▶ [Exercise goal] Send back every line of the data exactly.
# # # #
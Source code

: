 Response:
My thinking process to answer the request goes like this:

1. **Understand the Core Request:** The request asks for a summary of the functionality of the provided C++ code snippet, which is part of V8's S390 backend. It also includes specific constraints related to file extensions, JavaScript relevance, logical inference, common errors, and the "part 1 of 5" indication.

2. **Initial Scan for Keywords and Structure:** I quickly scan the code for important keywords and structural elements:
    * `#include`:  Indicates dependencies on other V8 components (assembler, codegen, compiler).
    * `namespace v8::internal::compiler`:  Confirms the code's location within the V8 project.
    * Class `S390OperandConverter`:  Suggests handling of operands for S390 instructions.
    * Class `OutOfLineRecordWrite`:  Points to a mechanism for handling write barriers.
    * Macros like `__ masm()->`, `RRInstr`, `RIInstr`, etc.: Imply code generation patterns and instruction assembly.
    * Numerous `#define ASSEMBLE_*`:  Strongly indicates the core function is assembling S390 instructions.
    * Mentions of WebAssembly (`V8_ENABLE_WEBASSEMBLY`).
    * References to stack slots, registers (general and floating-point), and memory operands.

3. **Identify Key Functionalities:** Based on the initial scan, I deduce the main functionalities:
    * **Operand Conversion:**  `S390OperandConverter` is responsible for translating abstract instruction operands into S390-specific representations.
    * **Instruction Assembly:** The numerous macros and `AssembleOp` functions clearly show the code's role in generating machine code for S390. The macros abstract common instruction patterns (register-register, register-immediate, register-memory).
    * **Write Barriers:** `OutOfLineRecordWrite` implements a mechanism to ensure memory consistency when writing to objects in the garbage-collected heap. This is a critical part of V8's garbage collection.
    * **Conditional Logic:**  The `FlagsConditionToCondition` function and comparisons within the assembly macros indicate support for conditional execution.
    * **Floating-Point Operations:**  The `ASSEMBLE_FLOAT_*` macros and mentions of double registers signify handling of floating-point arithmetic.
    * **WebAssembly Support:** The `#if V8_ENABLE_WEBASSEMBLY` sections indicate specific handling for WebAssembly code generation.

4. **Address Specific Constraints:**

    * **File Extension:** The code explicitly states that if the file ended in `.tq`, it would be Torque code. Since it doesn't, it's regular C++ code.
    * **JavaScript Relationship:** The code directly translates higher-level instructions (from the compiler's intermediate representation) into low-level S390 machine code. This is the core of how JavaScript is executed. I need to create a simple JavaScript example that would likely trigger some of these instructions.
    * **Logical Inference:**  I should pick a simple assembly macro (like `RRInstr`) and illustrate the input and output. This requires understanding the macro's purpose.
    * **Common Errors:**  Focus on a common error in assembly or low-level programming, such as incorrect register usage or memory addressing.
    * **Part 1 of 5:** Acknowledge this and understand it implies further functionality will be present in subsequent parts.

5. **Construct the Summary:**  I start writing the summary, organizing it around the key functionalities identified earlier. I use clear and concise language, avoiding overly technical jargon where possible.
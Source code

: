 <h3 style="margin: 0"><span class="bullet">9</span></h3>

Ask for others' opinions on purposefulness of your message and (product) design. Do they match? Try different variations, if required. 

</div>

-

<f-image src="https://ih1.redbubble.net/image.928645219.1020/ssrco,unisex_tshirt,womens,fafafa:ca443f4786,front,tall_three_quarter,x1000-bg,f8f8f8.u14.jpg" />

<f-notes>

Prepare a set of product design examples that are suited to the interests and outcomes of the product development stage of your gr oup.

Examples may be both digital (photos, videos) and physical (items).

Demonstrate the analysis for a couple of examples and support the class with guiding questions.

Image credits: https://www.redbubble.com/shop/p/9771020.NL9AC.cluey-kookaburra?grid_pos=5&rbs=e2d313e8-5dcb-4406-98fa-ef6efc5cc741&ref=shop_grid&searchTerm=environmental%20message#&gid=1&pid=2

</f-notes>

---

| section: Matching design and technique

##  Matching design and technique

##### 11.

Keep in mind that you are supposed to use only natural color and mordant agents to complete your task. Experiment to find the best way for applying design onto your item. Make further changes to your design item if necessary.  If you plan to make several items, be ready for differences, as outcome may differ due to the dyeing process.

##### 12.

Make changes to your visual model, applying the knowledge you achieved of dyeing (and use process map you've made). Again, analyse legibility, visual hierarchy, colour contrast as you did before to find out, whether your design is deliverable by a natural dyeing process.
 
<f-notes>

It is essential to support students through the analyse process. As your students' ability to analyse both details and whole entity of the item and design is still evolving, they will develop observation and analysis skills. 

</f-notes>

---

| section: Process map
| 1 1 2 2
# # # #
▶ [Reply to the exercise]
Source code

: Response:
My thinking process to answer the request goes like this:

1. **Understand the Core Request:** The request asks for a summary of the functionality of the provided C++ code snippet, which is part of V8's S390 backend. It also includes specific constraints related to file extensions, JavaScript relevance, logical inference, common errors, and the "part 1 of 5" indication.

2. **Initial Scan for Keywords and Structure:** I quickly scan the code for important keywords and structural elements:
    * `#include`:  Indicates dependencies on other V8 components (assembler, codegen, compiler).
    * `namespace v8::internal::compiler`:  Confirms the code's location within the V8 project.
    * Class `S390OperandConverter`:  Suggests handling of operands for S390 instructions.
    * Class `OutOfLineRecordWrite`:  Points to a mechanism for handling write barriers.
    * Macros like `__ masm()->`, `RRInstr`, `RIInstr`, etc.: Imply code generation patterns and instruction assembly.
    * Numerous `#define ASSEMBLE_*`:  Strongly indicates the core function is assembling S390 instructions.
    * Mentions of WebAssembly (`V8_ENABLE_WEBASSEMBLY`).
    * References to stack slots, registers (general and floating-point), and memory operands.

3. **Identify Key Functionalities:** Based on the initial scan, I deduce the main functionalities:
    * **Operand Conversion:**  `S390OperandConverter` is responsible for translating abstract instruction operands into S390-specific representations.
    * **Instruction Assembly:** The numerous macros and `AssembleOp` functions clearly show the code's role in generating machine code for S390. The macros abstract common instruction patterns (register-register, register-immediate, register-memory).
    * **Write Barriers:** `OutOfLineRecordWrite` implements a mechanism to ensure memory consistency when writing to objects in the garbage-collected heap. This is a critical part of V8's garbage collection.
    * **Conditional Logic:**  The `FlagsConditionToCondition` function and comparisons within the assembly macros indicate support for conditional execution.
    * **Floating-Point Operations:**  The `ASSEMBLE_FLOAT_*` macros and mentions of double registers signify handling of floating-point arithmetic.
    * **WebAssembly Support:** The `#if V8_ENABLE_WEBASSEMBLY` sections indicate specific handling for WebAssembly code generation.

4. **Address Specific Constraints:**

    * **File Extension:** The code explicitly states that if the file ended in `.tq`, it would be Torque code. Since it doesn't, it's regular C++ code.
    * **JavaScript Relationship:** The code directly translates higher-level instructions (from the compiler's intermediate representation) into low-level S390 machine code. This is the core of how JavaScript is executed. I need to create a simple JavaScript example that would likely trigger some of these instructions.
    * **Logical Inference:**  I should pick a simple assembly macro (like `RRInstr`) and illustrate the input and output. This requires understanding the macro's purpose.
    * **Common Errors:**  Focus on a common error in assembly or low-level programming, such as incorrect register usage or memory addressing.
    * **Part 1 of 5:** Acknowledge this and understand it implies further functionality will be present in subsequent parts.

5. **Construct the Summary:**  I start writing the summary, organizing it around the key functionalities identified earlier. I use clear and concise language, avoiding overly technical jargon where possible.
Source code

: <h3 style="margin: 0"><span class="bullet">9</span></h3>

Ask for others' opinions on purposefulness of your message and (product) design. Do they match? Try different variations, if required. 

</div>

-

<f-image src="https://ih1.redbubble.net/image.928645219.1020/ssrco,unisex_tshirt,womens,fafafa:ca443f4786,front,tall_three_quarter,x1000-bg,f8f8f8.u14.jpg" />

<f-notes>

Prepare a set of product design examples that are suited to the interests and outcomes of the product development stage of your gr oup.

Examples may be both digital (photos, videos) and physical (items).

Demonstrate the analysis for a couple of examples and support the class with guiding questions.

Image credits: https://www.redbubble.com/shop/p/9771020.NL9AC.cluey-kookaburra?grid_pos=5&rbs=e2d313e8-5dcb-4406-98fa-ef6efc5cc741&ref=shop_grid&searchTerm=environmental%20message#&gid=1&pid=2

</f-notes>

---

| section: Matching design and technique

##  Matching design and technique

##### 11.

Keep in mind that you are supposed to use only natural color and mordant agents to complete your task. Experiment to find the best way for applying design onto your item. Make further changes to your design item if necessary.  If you plan to make several items, be ready for differences, as outcome may differ due to the dyeing process.

##### 12.

Make changes to your visual model, applying the knowledge you achieved of dyeing (and use process map you've made). Again, analyse legibility, visual hierarchy, colour contrast as you did before to find out, whether your design is deliverable by a natural dyeing process.
 
<f-notes>

It is essential to support students through the analyse process. As your students' ability to analyse both details and whole entity of the item and design is still evolving, they will develop observation and analysis skills. 

</f-notes>

---

| section: Process map
| 1 1 2 2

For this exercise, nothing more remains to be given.